■ WHAT THE TASK ASKS ■
Which lines run from the start of the data below to the line containing "never be null.|"? Set them down exactly, with none added.
----- GIVEN DATA
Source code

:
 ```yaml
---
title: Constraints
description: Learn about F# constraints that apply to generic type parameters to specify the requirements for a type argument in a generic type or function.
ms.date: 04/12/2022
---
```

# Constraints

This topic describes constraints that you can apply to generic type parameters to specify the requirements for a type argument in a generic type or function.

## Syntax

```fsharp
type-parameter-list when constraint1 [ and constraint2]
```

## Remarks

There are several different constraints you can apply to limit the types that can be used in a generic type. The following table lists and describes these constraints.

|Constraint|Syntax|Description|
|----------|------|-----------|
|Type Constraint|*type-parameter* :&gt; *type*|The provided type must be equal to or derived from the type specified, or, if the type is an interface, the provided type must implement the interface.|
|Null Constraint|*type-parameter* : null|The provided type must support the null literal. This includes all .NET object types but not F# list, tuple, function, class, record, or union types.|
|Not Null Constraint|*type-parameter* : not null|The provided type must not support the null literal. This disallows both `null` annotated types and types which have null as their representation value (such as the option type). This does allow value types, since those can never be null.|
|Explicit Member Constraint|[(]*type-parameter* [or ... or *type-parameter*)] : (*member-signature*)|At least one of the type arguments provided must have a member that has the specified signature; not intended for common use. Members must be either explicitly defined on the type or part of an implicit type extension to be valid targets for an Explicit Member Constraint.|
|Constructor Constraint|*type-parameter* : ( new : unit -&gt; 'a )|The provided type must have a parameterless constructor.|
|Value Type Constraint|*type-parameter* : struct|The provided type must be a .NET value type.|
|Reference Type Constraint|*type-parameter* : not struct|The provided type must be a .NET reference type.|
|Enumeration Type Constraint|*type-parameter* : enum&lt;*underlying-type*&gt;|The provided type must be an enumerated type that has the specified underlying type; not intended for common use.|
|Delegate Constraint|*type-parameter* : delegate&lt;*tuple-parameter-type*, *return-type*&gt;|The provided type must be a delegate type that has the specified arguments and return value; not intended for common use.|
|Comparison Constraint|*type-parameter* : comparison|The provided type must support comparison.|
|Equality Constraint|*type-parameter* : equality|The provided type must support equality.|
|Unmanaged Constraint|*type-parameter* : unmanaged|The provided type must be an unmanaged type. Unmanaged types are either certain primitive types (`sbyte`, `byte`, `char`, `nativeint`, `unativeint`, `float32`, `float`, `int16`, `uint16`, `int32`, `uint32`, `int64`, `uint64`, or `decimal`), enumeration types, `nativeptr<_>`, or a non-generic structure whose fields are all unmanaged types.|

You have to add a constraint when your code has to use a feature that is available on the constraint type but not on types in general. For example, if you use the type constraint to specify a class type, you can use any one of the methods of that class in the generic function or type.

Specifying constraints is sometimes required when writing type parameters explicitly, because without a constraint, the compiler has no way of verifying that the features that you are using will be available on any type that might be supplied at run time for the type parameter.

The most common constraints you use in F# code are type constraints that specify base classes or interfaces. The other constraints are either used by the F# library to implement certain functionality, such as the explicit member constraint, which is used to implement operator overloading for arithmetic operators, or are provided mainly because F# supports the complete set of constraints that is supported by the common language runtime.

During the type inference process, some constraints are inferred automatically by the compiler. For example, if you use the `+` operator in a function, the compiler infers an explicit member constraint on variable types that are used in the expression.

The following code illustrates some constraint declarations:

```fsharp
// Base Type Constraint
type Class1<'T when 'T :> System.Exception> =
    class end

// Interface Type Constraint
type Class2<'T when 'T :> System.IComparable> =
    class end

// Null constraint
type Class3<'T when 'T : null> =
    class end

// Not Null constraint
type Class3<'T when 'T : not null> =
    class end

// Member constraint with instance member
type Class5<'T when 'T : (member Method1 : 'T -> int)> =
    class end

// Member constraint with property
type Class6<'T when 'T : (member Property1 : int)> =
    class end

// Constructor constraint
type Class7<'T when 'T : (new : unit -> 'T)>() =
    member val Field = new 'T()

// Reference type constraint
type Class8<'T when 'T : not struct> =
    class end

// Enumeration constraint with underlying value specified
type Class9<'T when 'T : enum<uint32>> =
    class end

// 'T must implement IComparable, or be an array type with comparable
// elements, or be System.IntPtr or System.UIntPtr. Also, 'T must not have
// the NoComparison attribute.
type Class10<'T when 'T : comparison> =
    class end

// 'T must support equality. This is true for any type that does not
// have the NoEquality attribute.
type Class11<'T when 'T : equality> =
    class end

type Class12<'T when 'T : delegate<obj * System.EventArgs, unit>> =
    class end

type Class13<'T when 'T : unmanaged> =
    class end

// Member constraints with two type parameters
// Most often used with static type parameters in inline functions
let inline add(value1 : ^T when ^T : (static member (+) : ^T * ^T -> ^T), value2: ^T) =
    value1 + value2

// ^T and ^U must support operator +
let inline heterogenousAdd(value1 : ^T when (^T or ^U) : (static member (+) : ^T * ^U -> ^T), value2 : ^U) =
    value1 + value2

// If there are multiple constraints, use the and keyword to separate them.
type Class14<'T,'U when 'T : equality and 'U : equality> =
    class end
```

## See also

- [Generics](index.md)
----------
■ RESULT OF THIS EXERCISE ■
Source code

:
 ```yaml
---
title: Constraints
description: Learn about F# constraints that apply to generic type parameters to specify the requirements for a type argument in a generic type or function.
ms.date: 04/12/2022
---
```

# Constraints

This topic describes constraints that you can apply to generic type parameters to specify the requirements for a type argument in a generic type or function.

## Syntax

```fsharp
type-parameter-list when constraint1 [ and constraint2]
```

## Remarks

There are several different constraints you can apply to limit the types that can be used in a generic type. The following table lists and describes these constraints.

|Constraint|Syntax|Description|
|----------|------|-----------|
|Type Constraint|*type-parameter* :&gt; *type*|The provided type must be equal to or derived from the type specified, or, if the type is an interface, the provided type must implement the interface.|
|Null Constraint|*type-parameter* : null|The provided type must support the null literal. This includes all .NET object types but not F# list, tuple, function, class, record, or union types.|
|Not Null Constraint|*type-parameter* : not null|The provided type must not support the null literal. This disallows both `null` annotated types and types which have null as their representation value (such as the option type). This does allow value types, since those can never be null.|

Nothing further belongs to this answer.